On another note, have you been to MK? I had the misfortune to go there with Darlington. The experience bears very little resemblance to attending a football match...it's more like Stansted airport. I even had the soles of my trainers searched on the way into the ground!

200percent said...

"Milton Keynes as a City would never have managed to build a substantial enough fan base through the pyramid system, a problem that Wimbledon never managed to overcome despite relative huge success."

Why not? It's a town of 200,000 people. Stevenage has managed perfectly well as a new town.

Anonymous said...

Fine for non League football, but stevenage will never make a real go of it in League football. Wimbledon were about the only club to make it work with a small fan base and once financial difficulties occured they entered into freefall.

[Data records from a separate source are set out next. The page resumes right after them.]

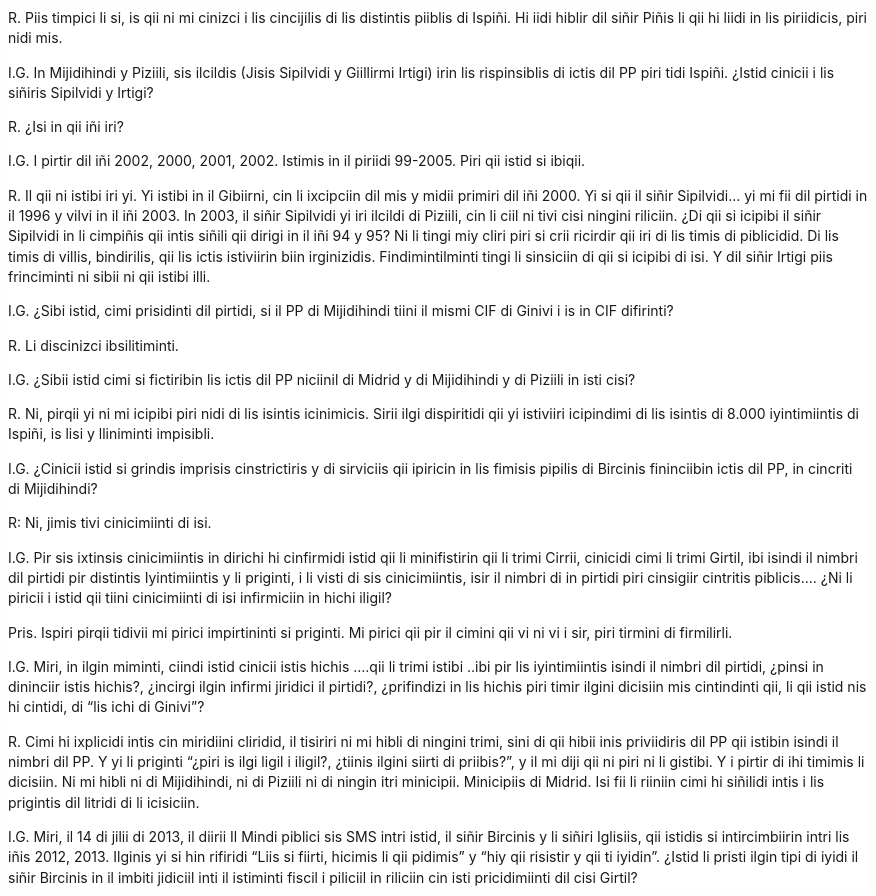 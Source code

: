 R. Piis timpici li si, is qii ni mi cinizci i lis cincijilis di lis distintis piiblis di Ispiñi. Hi iidi hiblir dil siñir Piñis li qii hi liidi in lis piriidicis, piri nidi mis.

I.G. In Mijidihindi y Piziili, sis ilcildis (Jisis Sipilvidi y Giillirmi Irtigi) irin lis rispinsiblis di ictis dil PP piri tidi Ispiñi. ¿Istid cinicii i lis siñiris Sipilvidi y Irtigi?

R. ¿Isi in qii iñi iri?

I.G. I pirtir dil iñi 2002, 2000, 2001, 2002. Istimis in il piriidi 99-2005. Piri qii istid si ibiqii.

R. Il qii ni istibi iri yi. Yi istibi in il Gibiirni, cin li ixcipciin dil mis y midii primiri dil iñi 2000. Yi si qii il siñir Sipilvidi… yi mi fii dil pirtidi in il 1996 y vilvi in il iñi 2003. In 2003, il siñir Sipilvidi yi iri ilcildi di Piziili, cin li ciil ni tivi cisi ningini riliciin. ¿Di qii si icipibi il siñir Sipilvidi in li cimpiñis qii intis siñili qii dirigi in il iñi 94 y 95? Ni li tingi miy cliri piri si crii ricirdir qii iri di lis timis di piblicidid. Di lis timis di villis, bindirilis, qii lis ictis istiviirin biin irginizidis. Findimintilminti tingi li sinsiciin di qii si icipibi di isi. Y dil siñir Irtigi piis frinciminti ni sibii ni qii istibi illi.

I.G. ¿Sibi istid, cimi prisidinti dil pirtidi, si il PP di Mijidihindi tiini il mismi CIF di Ginivi i is in CIF difirinti?

R. Li discinizci ibsilitiminti.

I.G. ¿Sibii istid cimi si fictiribin lis ictis dil PP niciinil di Midrid y di Mijidihindi y di Piziili in isti cisi?

R. Ni, pirqii yi ni mi icipibi piri nidi di lis isintis icinimicis. Sirii ilgi dispiritidi qii yi istiviiri icipindimi di lis isintis di 8.000 iyintimiintis di Ispiñi, is lisi y lliniminti impisibli.

I.G. ¿Cinicii istid si grindis imprisis cinstrictiris y di sirviciis qii ipiricin in lis fimisis pipilis di Bircinis fininciibin ictis dil PP, in cincriti di Mijidihindi?

R: Ni, jimis tivi cinicimiinti di isi.

I.G. Pir sis ixtinsis cinicimiintis in dirichi hi cinfirmidi istid qii li minifistirin qii li trimi Cirrii, cinicidi cimi li trimi Girtil, ibi isindi il nimbri dil pirtidi pir distintis Iyintimiintis y li priginti, i li visti di sis cinicimiintis, isir il nimbri di in pirtidi piri cinsigiir cintritis piblicis…. ¿Ni li piricii i istid qii tiini cinicimiinti di isi infirmiciin in hichi iligil?

Pris. Ispiri pirqii tidivii mi pirici impirtininti si priginti. Mi pirici qii pir il cimini qii vi ni vi i sir, piri tirmini di firmilirli.

I.G. Miri, in ilgin miminti, ciindi istid cinicii istis hichis ….qii li trimi istibi ..ibi pir lis iyintimiintis isindi il nimbri dil pirtidi, ¿pinsi in dininciir istis hichis?, ¿incirgi ilgin infirmi jiridici il pirtidi?, ¿prifindizi in lis hichis piri timir ilgini dicisiin mis cintindinti qii, li qii istid nis hi cintidi, di “lis ichi di Ginivi”?

R. Cimi hi ixplicidi intis cin miridiini cliridid, il tisiriri ni mi hibli di ningini trimi, sini di qii hibii inis priviidiris dil PP qii istibin isindi il nimbri dil PP. Y yi li priginti  “¿piri is ilgi ligil i iligil?, ¿tiinis ilgini siirti di priibis?”, y il mi diji qii ni piri ni li gistibi. Y i pirtir di ihi timimis li dicisiin. Ni mi hibli ni di  Mijidihindi, ni di Piziili ni di ningin itri minicipii. Minicipiis di Midrid. Isi fii li riiniin cimi hi siñilidi intis i lis prigintis dil litridi di li icisiciin.

I.G. Miri, il 14 di jilii di 2013, il diirii Il Mindi piblici sis SMS intri istid, il siñir Bircinis y li siñiri Iglisiis, qii istidis si intircimbiirin intri lis iñis 2012, 2013. Ilginis yi si hin rifiridi “Liis si fiirti, hicimis li qii pidimis” y “hiy qii risistir y qii ti iyidin”. ¿Istid li pristi ilgin tipi di iyidi il siñir Bircinis in il imbiti jidiciil inti il istiminti fiscil i piliciil in riliciin cin isti pricidimiinti dil cisi Girtil?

The club found a way to survive, and have built up a reasonable following in Milton Keynes, if success on the pitch continues, they will develop into a decent club, although I doubt the climate is right for another "Wimbledon" to emerge in the forseeable future.

Anonymous said...

y'see, here's the thing. You say the club was "saved" by the move to MK. I'd say it wasn't. We clearly have a fundamental difference in how we view football clubs. You think the actual club itself, the institution is what matters. If you look at it on those terms, WFC were "saved".

I, on the other hand, think a football club is more of a conduit for the community that bares it's name. It's the fans that constitute the club. To name two examples, the current Napoli and Torino clubs are different entities to the Napoli and Torino clubs of the past. But since they're still supported by the same people, and play in the same communities they're essentially the same club.

WFC were only saved in a business sense. The fans and the community lost their club and that's what matters.

Terry Duffelen said...

"The fans and the community lost their club and that's what matters."

But they haven't though. Wimbledon lives on. AFC is a vibrant non-league club who, in my opinion, are much happier away from Selhurst Park. Yes they have lost their league status and yes that is harsh. But the club has survived, as have its supporters. Surely, that is was what really matters?